● **Task prompt**: Give the number of lines in these entries that contain the string "like", with no further comment.

+ + + + +

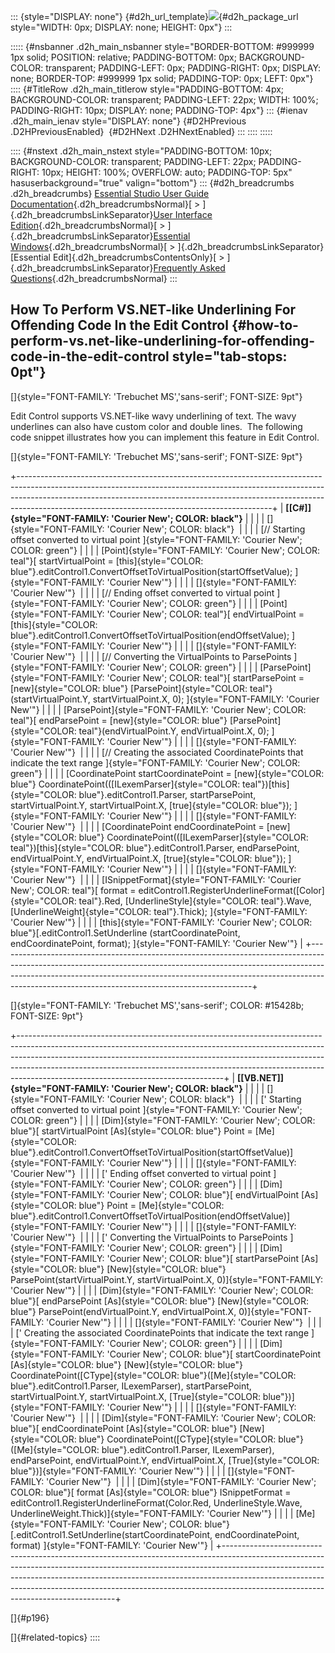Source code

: ::: {style="DISPLAY: none"}
[](ms-xhelp:///?Id=d2h_url_template){#d2h_url_template}![](!package_url!){#d2h_package_url style="WIDTH: 0px; DISPLAY: none; HEIGHT: 0px"}
:::

::::: {#nsbanner .d2h_main_nsbanner style="BORDER-BOTTOM: #999999 1px solid; POSITION: relative; PADDING-BOTTOM: 0px; BACKGROUND-COLOR: transparent; PADDING-LEFT: 0px; PADDING-RIGHT: 0px; DISPLAY: none; BORDER-TOP: #999999 1px solid; PADDING-TOP: 0px; LEFT: 0px"}
:::: {#TitleRow .d2h_main_titlerow style="PADDING-BOTTOM: 4px; BACKGROUND-COLOR: transparent; PADDING-LEFT: 22px; WIDTH: 100%; PADDING-RIGHT: 10px; DISPLAY: none; PADDING-TOP: 4px"}
::: {#ienav .d2h_main_ienav style="DISPLAY: none"}
[](ms-xhelp:///?Id=1efcfc74-3207-4ddb-bf1e-caa9c573a6b0){#D2HPrevious .D2HPreviousEnabled}  [](ms-xhelp:///?Id=cf70faf2-62a3-43ce-9ec2-680bf9abcef1){#D2HNext .D2HNextEnabled}
:::
::::
:::::

:::: {#nstext .d2h_main_nstext style="PADDING-BOTTOM: 10px; BACKGROUND-COLOR: transparent; PADDING-LEFT: 22px; PADDING-RIGHT: 10px; HEIGHT: 100%; OVERFLOW: auto; PADDING-TOP: 5px" hasuserbackground="true" valign="bottom"}
::: {#d2h_breadcrumbs .d2h_breadcrumbs}
[Essential Studio User Guide Documentation](ms-xhelp:///?Id=12457748-09e3-4d74-a240-8e049cedf030){.d2h_breadcrumbsNormal}[ \> ]{.d2h_breadcrumbsLinkSeparator}[User Interface Edition](ms-xhelp:///?Id=c29296b7-531c-413b-a0ec-488ca1f7f669){.d2h_breadcrumbsNormal}[ \> ]{.d2h_breadcrumbsLinkSeparator}[Essential Windows](ms-xhelp:///?Id=e60759d8-47a4-4570-9d7a-16a68d63f2ea){.d2h_breadcrumbsNormal}[ \> ]{.d2h_breadcrumbsLinkSeparator}[Essential Edit]{.d2h_breadcrumbsContentsOnly}[ \> ]{.d2h_breadcrumbsLinkSeparator}[Frequently Asked Questions](ms-xhelp:///?Id=172af5c9-ec0f-43e6-8f45-f7e19f885c88){.d2h_breadcrumbsNormal}
:::

## How To Perform VS.NET-like Underlining For Offending Code In the Edit Control {#how-to-perform-vs.net-like-underlining-for-offending-code-in-the-edit-control style="tab-stops: 0pt"}

[]{style="FONT-FAMILY: 'Trebuchet MS','sans-serif'; FONT-SIZE: 9pt"} 

Edit Control supports VS.NET-like wavy underlining of text. The wavy underlines can also have custom color and double lines.  The following code snippet illustrates how you can implement this feature in Edit Control.

[]{style="FONT-FAMILY: 'Trebuchet MS','sans-serif'; FONT-SIZE: 9pt"} 

+---------------------------------------------------------------------------------------------------------------------------------------------------------------------------------------------------------------------------------------------------------------------------------------------------------+
| **[\[C#\]]{style="FONT-FAMILY: 'Courier New'; COLOR: black"}**                                                                                                                                                                                                                                          |
|                                                                                                                                                                                                                                                                                                         |
| []{style="FONT-FAMILY: 'Courier New'; COLOR: black"}                                                                                                                                                                                                                                                    |
|                                                                                                                                                                                                                                                                                                         |
| [// Starting offset converted to virtual point ]{style="FONT-FAMILY: 'Courier New'; COLOR: green"}                                                                                                                                                                                                      |
|                                                                                                                                                                                                                                                                                                         |
| [Point]{style="FONT-FAMILY: 'Courier New'; COLOR: teal"}[ startVirtualPoint = [this]{style="COLOR: blue"}.editControl1.ConvertOffsetToVirtualPosition(startOffsetValue); ]{style="FONT-FAMILY: 'Courier New'"}                                                                                          |
|                                                                                                                                                                                                                                                                                                         |
| []{style="FONT-FAMILY: 'Courier New'"}                                                                                                                                                                                                                                                                  |
|                                                                                                                                                                                                                                                                                                         |
| [// Ending offset converted to virtual point ]{style="FONT-FAMILY: 'Courier New'; COLOR: green"}                                                                                                                                                                                                        |
|                                                                                                                                                                                                                                                                                                         |
| [Point]{style="FONT-FAMILY: 'Courier New'; COLOR: teal"}[ endVirtualPoint = [this]{style="COLOR: blue"}.editControl1.ConvertOffsetToVirtualPosition(endOffsetValue); ]{style="FONT-FAMILY: 'Courier New'"}                                                                                              |
|                                                                                                                                                                                                                                                                                                         |
| []{style="FONT-FAMILY: 'Courier New'"}                                                                                                                                                                                                                                                                  |
|                                                                                                                                                                                                                                                                                                         |
| [// Converting the VirtualPoints to ParsePoints ]{style="FONT-FAMILY: 'Courier New'; COLOR: green"}                                                                                                                                                                                                     |
|                                                                                                                                                                                                                                                                                                         |
| [ParsePoint]{style="FONT-FAMILY: 'Courier New'; COLOR: teal"}[ startParsePoint = [new]{style="COLOR: blue"} [ParsePoint]{style="COLOR: teal"}(startVirtualPoint.Y, startVirtualPoint.X, 0); ]{style="FONT-FAMILY: 'Courier New'"}                                                                       |
|                                                                                                                                                                                                                                                                                                         |
| [ParsePoint]{style="FONT-FAMILY: 'Courier New'; COLOR: teal"}[ endParsePoint = [new]{style="COLOR: blue"} [ParsePoint]{style="COLOR: teal"}(endVirtualPoint.Y, endVirtualPoint.X, 0); ]{style="FONT-FAMILY: 'Courier New'"}                                                                             |
|                                                                                                                                                                                                                                                                                                         |
| []{style="FONT-FAMILY: 'Courier New'"}                                                                                                                                                                                                                                                                  |
|                                                                                                                                                                                                                                                                                                         |
| [// Creating the associated CoordinatePoints that indicate the text range ]{style="FONT-FAMILY: 'Courier New'; COLOR: green"}                                                                                                                                                                           |
|                                                                                                                                                                                                                                                                                                         |
| [CoordinatePoint startCoordinatePoint = [new]{style="COLOR: blue"} CoordinatePoint(([ILexemParser]{style="COLOR: teal"})[this]{style="COLOR: blue"}.editControl1.Parser, startParsePoint, startVirtualPoint.Y, startVirtualPoint.X, [true]{style="COLOR: blue"}); ]{style="FONT-FAMILY: 'Courier New'"} |
|                                                                                                                                                                                                                                                                                                         |
| []{style="FONT-FAMILY: 'Courier New'"}                                                                                                                                                                                                                                                                  |
|                                                                                                                                                                                                                                                                                                         |
| [CoordinatePoint endCoordinatePoint = [new]{style="COLOR: blue"} CoordinatePoint(([ILexemParser]{style="COLOR: teal"})[this]{style="COLOR: blue"}.editControl1.Parser, endParsePoint, endVirtualPoint.Y, endVirtualPoint.X, [true]{style="COLOR: blue"}); ]{style="FONT-FAMILY: 'Courier New'"}         |
|                                                                                                                                                                                                                                                                                                         |
| []{style="FONT-FAMILY: 'Courier New'"}                                                                                                                                                                                                                                                                  |
|                                                                                                                                                                                                                                                                                                         |
| [ISnippetFormat]{style="FONT-FAMILY: 'Courier New'; COLOR: teal"}[ format = editControl1.RegisterUnderlineFormat([Color]{style="COLOR: teal"}.Red, [UnderlineStyle]{style="COLOR: teal"}.Wave, [UnderlineWeight]{style="COLOR: teal"}.Thick); ]{style="FONT-FAMILY: 'Courier New'"}                     |
|                                                                                                                                                                                                                                                                                                         |
| [this]{style="FONT-FAMILY: 'Courier New'; COLOR: blue"}[.editControl1.SetUnderline (startCoordinatePoint, endCoordinatePoint, format); ]{style="FONT-FAMILY: 'Courier New'"}                                                                                                                            |
+---------------------------------------------------------------------------------------------------------------------------------------------------------------------------------------------------------------------------------------------------------------------------------------------------------+

[]{style="FONT-FAMILY: 'Trebuchet MS','sans-serif'; COLOR: #15428b; FONT-SIZE: 9pt"} 

+---------------------------------------------------------------------------------------------------------------------------------------------------------------------------------------------------------------------------------------------------------------------------------------------------------------------------------------------------------------------------+
| **[\[VB.NET\]]{style="FONT-FAMILY: 'Courier New'; COLOR: black"}**                                                                                                                                                                                                                                                                                                        |
|                                                                                                                                                                                                                                                                                                                                                                           |
| []{style="FONT-FAMILY: 'Courier New'; COLOR: black"}                                                                                                                                                                                                                                                                                                                      |
|                                                                                                                                                                                                                                                                                                                                                                           |
| [\' Starting offset converted to virtual point ]{style="FONT-FAMILY: 'Courier New'; COLOR: green"}                                                                                                                                                                                                                                                                        |
|                                                                                                                                                                                                                                                                                                                                                                           |
| [Dim]{style="FONT-FAMILY: 'Courier New'; COLOR: blue"}[ startVirtualPoint [As]{style="COLOR: blue"} Point = [Me]{style="COLOR: blue"}.editControl1.ConvertOffsetToVirtualPosition(startOffsetValue)]{style="FONT-FAMILY: 'Courier New'"}                                                                                                                                  |
|                                                                                                                                                                                                                                                                                                                                                                           |
| []{style="FONT-FAMILY: 'Courier New'"}                                                                                                                                                                                                                                                                                                                                    |
|                                                                                                                                                                                                                                                                                                                                                                           |
| [\' Ending offset converted to virtual point ]{style="FONT-FAMILY: 'Courier New'; COLOR: green"}                                                                                                                                                                                                                                                                          |
|                                                                                                                                                                                                                                                                                                                                                                           |
| [Dim]{style="FONT-FAMILY: 'Courier New'; COLOR: blue"}[ endVirtualPoint [As]{style="COLOR: blue"} Point = [Me]{style="COLOR: blue"}.editControl1.ConvertOffsetToVirtualPosition(endOffsetValue)]{style="FONT-FAMILY: 'Courier New'"}                                                                                                                                      |
|                                                                                                                                                                                                                                                                                                                                                                           |
| []{style="FONT-FAMILY: 'Courier New'"}                                                                                                                                                                                                                                                                                                                                    |
|                                                                                                                                                                                                                                                                                                                                                                           |
| [\' Converting the VirtualPoints to ParsePoints ]{style="FONT-FAMILY: 'Courier New'; COLOR: green"}                                                                                                                                                                                                                                                                       |
|                                                                                                                                                                                                                                                                                                                                                                           |
| [Dim]{style="FONT-FAMILY: 'Courier New'; COLOR: blue"}[ startParsePoint [As]{style="COLOR: blue"} [New]{style="COLOR: blue"} ParsePoint(startVirtualPoint.Y, startVirtualPoint.X, 0)]{style="FONT-FAMILY: 'Courier New'"}                                                                                                                                                 |
|                                                                                                                                                                                                                                                                                                                                                                           |
| [Dim]{style="FONT-FAMILY: 'Courier New'; COLOR: blue"}[ endParsePoint [As]{style="COLOR: blue"} [New]{style="COLOR: blue"} ParsePoint(endVirtualPoint.Y, endVirtualPoint.X, 0)]{style="FONT-FAMILY: 'Courier New'"}                                                                                                                                                       |
|                                                                                                                                                                                                                                                                                                                                                                           |
| []{style="FONT-FAMILY: 'Courier New'"}                                                                                                                                                                                                                                                                                                                                    |
|                                                                                                                                                                                                                                                                                                                                                                           |
| [\' Creating the associated CoordinatePoints that indicate the text range ]{style="FONT-FAMILY: 'Courier New'; COLOR: green"}                                                                                                                                                                                                                                             |
|                                                                                                                                                                                                                                                                                                                                                                           |
| [Dim]{style="FONT-FAMILY: 'Courier New'; COLOR: blue"}[ startCoordinatePoint [As]{style="COLOR: blue"} [New]{style="COLOR: blue"} CoordinatePoint([CType]{style="COLOR: blue"}([Me]{style="COLOR: blue"}.editControl1.Parser, ILexemParser), startParsePoint, startVirtualPoint.Y, startVirtualPoint.X, [True]{style="COLOR: blue"})]{style="FONT-FAMILY: 'Courier New'"} |
|                                                                                                                                                                                                                                                                                                                                                                           |
| []{style="FONT-FAMILY: 'Courier New'"}                                                                                                                                                                                                                                                                                                                                    |
|                                                                                                                                                                                                                                                                                                                                                                           |
| [Dim]{style="FONT-FAMILY: 'Courier New'; COLOR: blue"}[ endCoordinatePoint [As]{style="COLOR: blue"} [New]{style="COLOR: blue"} CoordinatePoint([CType]{style="COLOR: blue"}([Me]{style="COLOR: blue"}.editControl1.Parser, ILexemParser), endParsePoint, endVirtualPoint.Y, endVirtualPoint.X, [True]{style="COLOR: blue"})]{style="FONT-FAMILY: 'Courier New'"}         |
|                                                                                                                                                                                                                                                                                                                                                                           |
| []{style="FONT-FAMILY: 'Courier New'"}                                                                                                                                                                                                                                                                                                                                    |
|                                                                                                                                                                                                                                                                                                                                                                           |
| [Dim]{style="FONT-FAMILY: 'Courier New'; COLOR: blue"}[ format [As]{style="COLOR: blue"} ISnippetFormat = editControl1.RegisterUnderlineFormat(Color.Red, UnderlineStyle.Wave, UnderlineWeight.Thick)]{style="FONT-FAMILY: 'Courier New'"}                                                                                                                                |
|                                                                                                                                                                                                                                                                                                                                                                           |
| [Me]{style="FONT-FAMILY: 'Courier New'; COLOR: blue"}[.editControl1.SetUnderline(startCoordinatePoint, endCoordinatePoint, format) ]{style="FONT-FAMILY: 'Courier New'"}                                                                                                                                                                                                  |
+---------------------------------------------------------------------------------------------------------------------------------------------------------------------------------------------------------------------------------------------------------------------------------------------------------------------------------------------------------------------------+

[]{#p196} 

[]{#related-topics}
::::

+ + + + +

● **Solution**: 2